# Task requirements
Word for word, transcribe the lines below and drop the pictures.

• • •

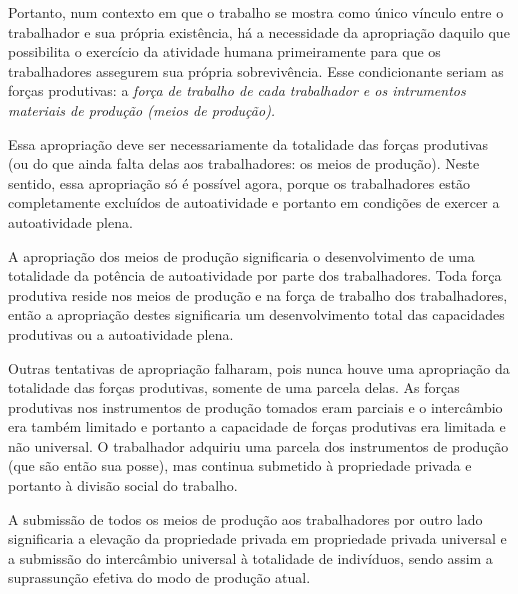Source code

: \documentclass[12pt]{article}
\begin{document}
Portanto, num contexto em que o trabalho se mostra como único vínculo entre o trabalhador e sua própria existência, há a necessidade da apropriação daquilo que possibilita o exercício da atividade humana primeiramente para que os trabalhadores assegurem sua própria sobrevivência.
Esse condicionante seriam as forças produtivas: a \em força de trabalho \em de cada trabalhador e os intrumentos materiais de produção (\em meios de produção\em ).

Essa apropriação deve ser necessariamente da totalidade das forças produtivas (ou do que ainda falta delas aos trabalhadores: os meios de produção).
Neste sentido, essa apropriação só é possível agora, porque os trabalhadores estão completamente excluídos de autoatividade e portanto em condições de exercer a autoatividade plena.

A apropriação dos meios de produção significaria o desenvolvimento de uma totalidade da potência de autoatividade por parte dos trabalhadores.
Toda força produtiva reside nos meios de produção e na força de trabalho dos trabalhadores, então a apropriação destes significaria um desenvolvimento total das capacidades produtivas ou a autoatividade plena.

Outras tentativas de apropriação falharam, pois nunca houve uma apropriação da totalidade das forças produtivas, somente de uma parcela delas.
As forças produtivas nos instrumentos de produção tomados eram parciais e o intercâmbio era também limitado e portanto a capacidade de forças produtivas era limitada e não universal.
O trabalhador adquiriu uma parcela dos instrumentos de produção (que são então sua posse), mas continua submetido à propriedade privada e portanto à divisão social do trabalho.

A submissão de todos os meios de produção aos trabalhadores por outro lado significaria a elevação da propriedade privada em propriedade privada universal e a submissão do intercâmbio universal à totalidade de indivíduos, sendo assim a suprassunção efetiva do modo de produção atual.
\end{document}
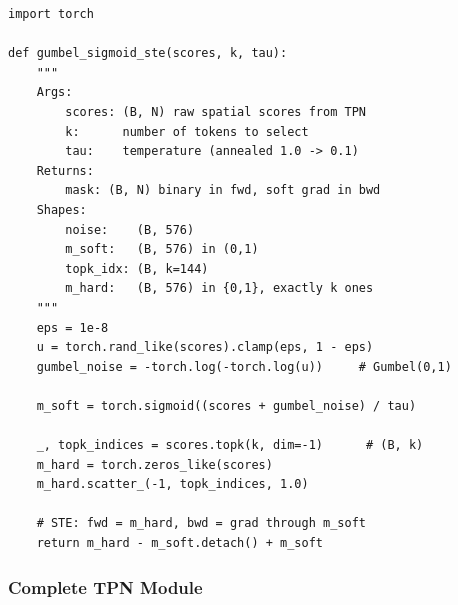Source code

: \documentclass[11pt,a4paper]{article}
\begin{document}
\begin{lstlisting}[caption={Gumbel-Sigmoid STE (complete, verified).}]
import torch

def gumbel_sigmoid_ste(scores, k, tau):
    """
    Args:
        scores: (B, N) raw spatial scores from TPN
        k:      number of tokens to select
        tau:    temperature (annealed 1.0 -> 0.1)
    Returns:
        mask: (B, N) binary in fwd, soft grad in bwd
    Shapes:
        noise:    (B, 576)
        m_soft:   (B, 576) in (0,1)
        topk_idx: (B, k=144)
        m_hard:   (B, 576) in {0,1}, exactly k ones
    """
    eps = 1e-8
    u = torch.rand_like(scores).clamp(eps, 1 - eps)
    gumbel_noise = -torch.log(-torch.log(u))     # Gumbel(0,1)

    m_soft = torch.sigmoid((scores + gumbel_noise) / tau)

    _, topk_indices = scores.topk(k, dim=-1)      # (B, k)
    m_hard = torch.zeros_like(scores)
    m_hard.scatter_(-1, topk_indices, 1.0)

    # STE: fwd = m_hard, bwd = grad through m_soft
    return m_hard - m_soft.detach() + m_soft
\end{lstlisting}

\subsubsection{Complete TPN Module}
\end{document}
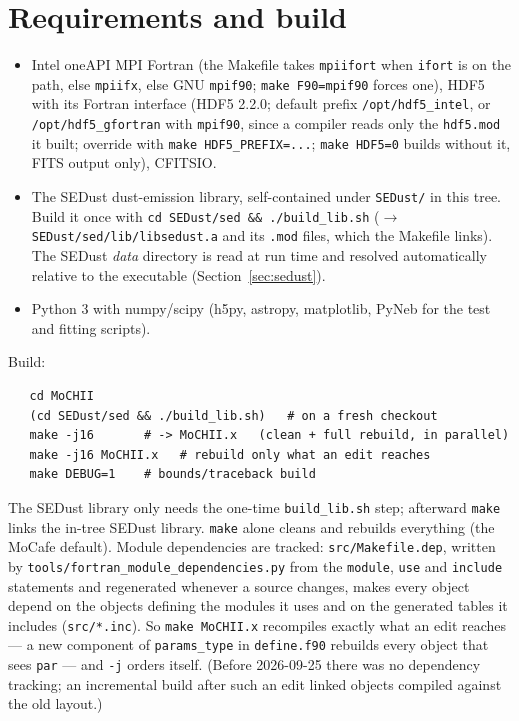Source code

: \documentclass[english,a4paper]{my_memo}
\newcommand{\code}[1]{\texttt{#1}}
\begin{document}
\section{Requirements and build}
\begin{itemize}
\item Intel oneAPI MPI Fortran (the Makefile takes \code{mpiifort} when
  \code{ifort} is on the path, else \code{mpiifx}, else GNU \code{mpif90};
  \code{make F90=mpif90} forces one), HDF5 with its Fortran interface
  (HDF5 2.2.0; default prefix \code{/opt/hdf5\_intel}, or
  \code{/opt/hdf5\_gfortran} with \code{mpif90}, since a compiler reads
  only the \code{hdf5.mod} it built; override with
  \code{make HDF5\_PREFIX=...}; \code{make HDF5=0} builds without it, FITS
  output only), CFITSIO.
\item The SEDust dust-emission library, self-contained under
  \code{SEDust/} in this tree.  Build it once with \code{cd SEDust/sed
  \&\& ./build\_lib.sh} ($\rightarrow$ \code{SEDust/sed/lib/libsedust.a}
  and its \code{.mod} files, which the Makefile links).  The SEDust
  \emph{data} directory is read at run time and resolved automatically
  relative to the executable (Section~\ref{sec:sedust}).
\item Python 3 with numpy/scipy (h5py, astropy, matplotlib, PyNeb for
  the test and fitting scripts).
\end{itemize}
Build:
\begin{verbatim}
   cd MoCHII
   (cd SEDust/sed && ./build_lib.sh)   # on a fresh checkout
   make -j16       # -> MoCHII.x   (clean + full rebuild, in parallel)
   make -j16 MoCHII.x   # rebuild only what an edit reaches
   make DEBUG=1    # bounds/traceback build
\end{verbatim}
The SEDust library only needs the one-time \code{build\_lib.sh} step;
afterward \code{make} links the in-tree SEDust library.
\code{make} alone cleans and rebuilds everything (the MoCafe default).
Module dependencies are tracked: \code{src/Makefile.dep}, written by
\code{tools/fortran\_module\_dependencies.py} from the \code{module},
\code{use} and \code{include} statements and regenerated whenever a source
changes, makes every object depend on the objects defining the modules it
uses and on the generated tables it includes (\code{src/*.inc}).  So
\code{make MoCHII.x} recompiles exactly what an edit reaches --- a new
component of \code{params\_type} in \code{define.f90} rebuilds every object
that sees \code{par} --- and \code{-j} orders itself.  (Before 2026-09-25 there
was no dependency tracking; an incremental build after such an edit linked
objects compiled against the old layout.)
\end{document}
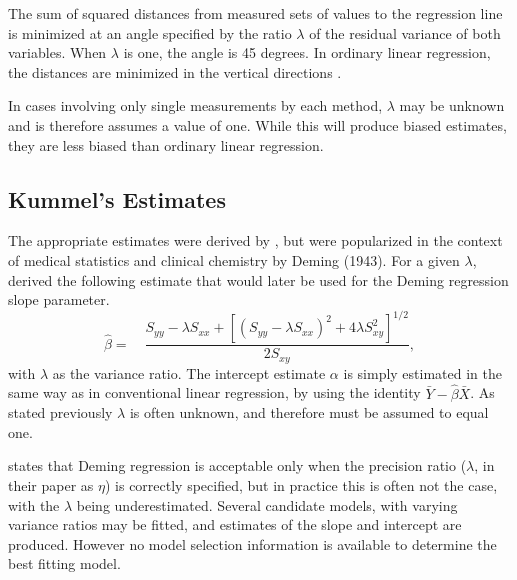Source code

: \documentclass[12pt, a4paper]{report}
\theoremstyle{plain}
\theoremstyle{definition}
\theoremstyle{remark}
\begin{document}
The sum of squared distances from measured sets of values to the regression line is minimized at an angle specified by the ratio $\lambda$ of the residual variance of both variables. When $\lambda$ is one, the angle is 45 degrees. In ordinary linear regression, the distances are minimized in the vertical directions \citep{linnet99}.

In cases involving only single measurements by each method, $\lambda$ may be unknown and is therefore assumes a value of one. While this will produce biased estimates, they are less biased than ordinary linear regression.
	
	
\subsection{Kummel's Estimates}

The appropriate estimates were derived by \citet{Kummel}, but were popularized in the context of medical statistics and clinical chemistry by Deming (1943).
For a given $\lambda$, \citet{Kummel} derived the following estimate that would later be used for the Deming regression slope
parameter. 
\begin{equation}
\hat{\beta} =\quad \frac{S_{yy} - \lambda S_{xx}+[(S_{yy} -
	\lambda S_{xx})^{2}+ 4\lambda S^{2}_{xy}]^{1/2}}{2S_{xy}},
\end{equation}
with $\lambda$ as the variance ratio. The intercept estimate $\alpha$ is simply estimated in the same way as in conventional linear
regression, by using the identity $\bar{Y}-\hat{\beta}\bar{X}$. As stated previously $\lambda$ is often unknown, and therefore must be assumed to equal one. 

\citet{CarollRupert} states that Deming
regression is acceptable only when the precision ratio ($\lambda$, in their paper as $\eta$) is correctly specified, but in practice this is often not the case, with the $\lambda$ being underestimated. Several candidate models, with varying variance ratios may be fitted, and estimates of the slope and intercept are produced. However no model selection information is available to determine the best fitting model.
\end{document}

• • •

# Output of the task
Source code

: \documentclass[12pt]{article}
\begin{document}
Portanto, num contexto em que o trabalho se mostra como único vínculo entre o trabalhador e sua própria existência, há a necessidade da apropriação daquilo que possibilita o exercício da atividade humana primeiramente para que os trabalhadores assegurem sua própria sobrevivência.
Esse condicionante seriam as forças produtivas: a \em força de trabalho \em de cada trabalhador e os intrumentos materiais de produção (\em meios de produção\em ).

Essa apropriação deve ser necessariamente da totalidade das forças produtivas (ou do que ainda falta delas aos trabalhadores: os meios de produção).
Neste sentido, essa apropriação só é possível agora, porque os trabalhadores estão completamente excluídos de autoatividade e portanto em condições de exercer a autoatividade plena.

A apropriação dos meios de produção significaria o desenvolvimento de uma totalidade da potência de autoatividade por parte dos trabalhadores.
Toda força produtiva reside nos meios de produção e na força de trabalho dos trabalhadores, então a apropriação destes significaria um desenvolvimento total das capacidades produtivas ou a autoatividade plena.

Outras tentativas de apropriação falharam, pois nunca houve uma apropriação da totalidade das forças produtivas, somente de uma parcela delas.
As forças produtivas nos instrumentos de produção tomados eram parciais e o intercâmbio era também limitado e portanto a capacidade de forças produtivas era limitada e não universal.
O trabalhador adquiriu uma parcela dos instrumentos de produção (que são então sua posse), mas continua submetido à propriedade privada e portanto à divisão social do trabalho.

A submissão de todos os meios de produção aos trabalhadores por outro lado significaria a elevação da propriedade privada em propriedade privada universal e a submissão do intercâmbio universal à totalidade de indivíduos, sendo assim a suprassunção efetiva do modo de produção atual.
\end{document}
Source code

: \documentclass[11pt,a4paper]{article}
\begin{document}
\begin{lstlisting}[caption={Gumbel-Sigmoid STE (complete, verified).}]
import torch

def gumbel_sigmoid_ste(scores, k, tau):
    """
    Args:
        scores: (B, N) raw spatial scores from TPN
        k:      number of tokens to select
        tau:    temperature (annealed 1.0 -> 0.1)
    Returns:
        mask: (B, N) binary in fwd, soft grad in bwd
    Shapes:
        noise:    (B, 576)
        m_soft:   (B, 576) in (0,1)
        topk_idx: (B, k=144)
        m_hard:   (B, 576) in {0,1}, exactly k ones
    """
    eps = 1e-8
    u = torch.rand_like(scores).clamp(eps, 1 - eps)
    gumbel_noise = -torch.log(-torch.log(u))     # Gumbel(0,1)

    m_soft = torch.sigmoid((scores + gumbel_noise) / tau)

    _, topk_indices = scores.topk(k, dim=-1)      # (B, k)
    m_hard = torch.zeros_like(scores)
    m_hard.scatter_(-1, topk_indices, 1.0)

    # STE: fwd = m_hard, bwd = grad through m_soft
    return m_hard - m_soft.detach() + m_soft
\end{lstlisting}

\subsubsection{Complete TPN Module}
\end{document}
Source code

: \documentclass[english,a4paper]{my_memo}
\newcommand{\code}[1]{\texttt{#1}}
\begin{document}
\section{Requirements and build}
\begin{itemize}
\item Intel oneAPI MPI Fortran (the Makefile takes \code{mpiifort} when
  \code{ifort} is on the path, else \code{mpiifx}, else GNU \code{mpif90};
  \code{make F90=mpif90} forces one), HDF5 with its Fortran interface
  (HDF5 2.2.0; default prefix \code{/opt/hdf5\_intel}, or
  \code{/opt/hdf5\_gfortran} with \code{mpif90}, since a compiler reads
  only the \code{hdf5.mod} it built; override with
  \code{make HDF5\_PREFIX=...}; \code{make HDF5=0} builds without it, FITS
  output only), CFITSIO.
\item The SEDust dust-emission library, self-contained under
  \code{SEDust/} in this tree.  Build it once with \code{cd SEDust/sed
  \&\& ./build\_lib.sh} ($\rightarrow$ \code{SEDust/sed/lib/libsedust.a}
  and its \code{.mod} files, which the Makefile links).  The SEDust
  \emph{data} directory is read at run time and resolved automatically
  relative to the executable (Section~\ref{sec:sedust}).
\item Python 3 with numpy/scipy (h5py, astropy, matplotlib, PyNeb for
  the test and fitting scripts).
\end{itemize}
Build:
\begin{verbatim}
   cd MoCHII
   (cd SEDust/sed && ./build_lib.sh)   # on a fresh checkout
   make -j16       # -> MoCHII.x   (clean + full rebuild, in parallel)
   make -j16 MoCHII.x   # rebuild only what an edit reaches
   make DEBUG=1    # bounds/traceback build
\end{verbatim}
The SEDust library only needs the one-time \code{build\_lib.sh} step;
afterward \code{make} links the in-tree SEDust library.
\code{make} alone cleans and rebuilds everything (the MoCafe default).
Module dependencies are tracked: \code{src/Makefile.dep}, written by
\code{tools/fortran\_module\_dependencies.py} from the \code{module},
\code{use} and \code{include} statements and regenerated whenever a source
changes, makes every object depend on the objects defining the modules it
uses and on the generated tables it includes (\code{src/*.inc}).  So
\code{make MoCHII.x} recompiles exactly what an edit reaches --- a new
component of \code{params\_type} in \code{define.f90} rebuilds every object
that sees \code{par} --- and \code{-j} orders itself.  (Before 2026-09-25 there
was no dependency tracking; an incremental build after such an edit linked
objects compiled against the old layout.)
\end{document}
Source code

: \documentclass[12pt, a4paper]{report}
\theoremstyle{plain}
\theoremstyle{definition}
\theoremstyle{remark}
\begin{document}
The sum of squared distances from measured sets of values to the regression line is minimized at an angle specified by the ratio $\lambda$ of the residual variance of both variables. When $\lambda$ is one, the angle is 45 degrees. In ordinary linear regression, the distances are minimized in the vertical directions \citep{linnet99}.

In cases involving only single measurements by each method, $\lambda$ may be unknown and is therefore assumes a value of one. While this will produce biased estimates, they are less biased than ordinary linear regression.
	
	
\subsection{Kummel's Estimates}

The appropriate estimates were derived by \citet{Kummel}, but were popularized in the context of medical statistics and clinical chemistry by Deming (1943).
For a given $\lambda$, \citet{Kummel} derived the following estimate that would later be used for the Deming regression slope
parameter. 
\begin{equation}
\hat{\beta} =\quad \frac{S_{yy} - \lambda S_{xx}+[(S_{yy} -
	\lambda S_{xx})^{2}+ 4\lambda S^{2}_{xy}]^{1/2}}{2S_{xy}},
\end{equation}
with $\lambda$ as the variance ratio. The intercept estimate $\alpha$ is simply estimated in the same way as in conventional linear
regression, by using the identity $\bar{Y}-\hat{\beta}\bar{X}$. As stated previously $\lambda$ is often unknown, and therefore must be assumed to equal one. 

\citet{CarollRupert} states that Deming
regression is acceptable only when the precision ratio ($\lambda$, in their paper as $\eta$) is correctly specified, but in practice this is often not the case, with the $\lambda$ being underestimated. Several candidate models, with varying variance ratios may be fitted, and estimates of the slope and intercept are produced. However no model selection information is available to determine the best fitting model.
\end{document}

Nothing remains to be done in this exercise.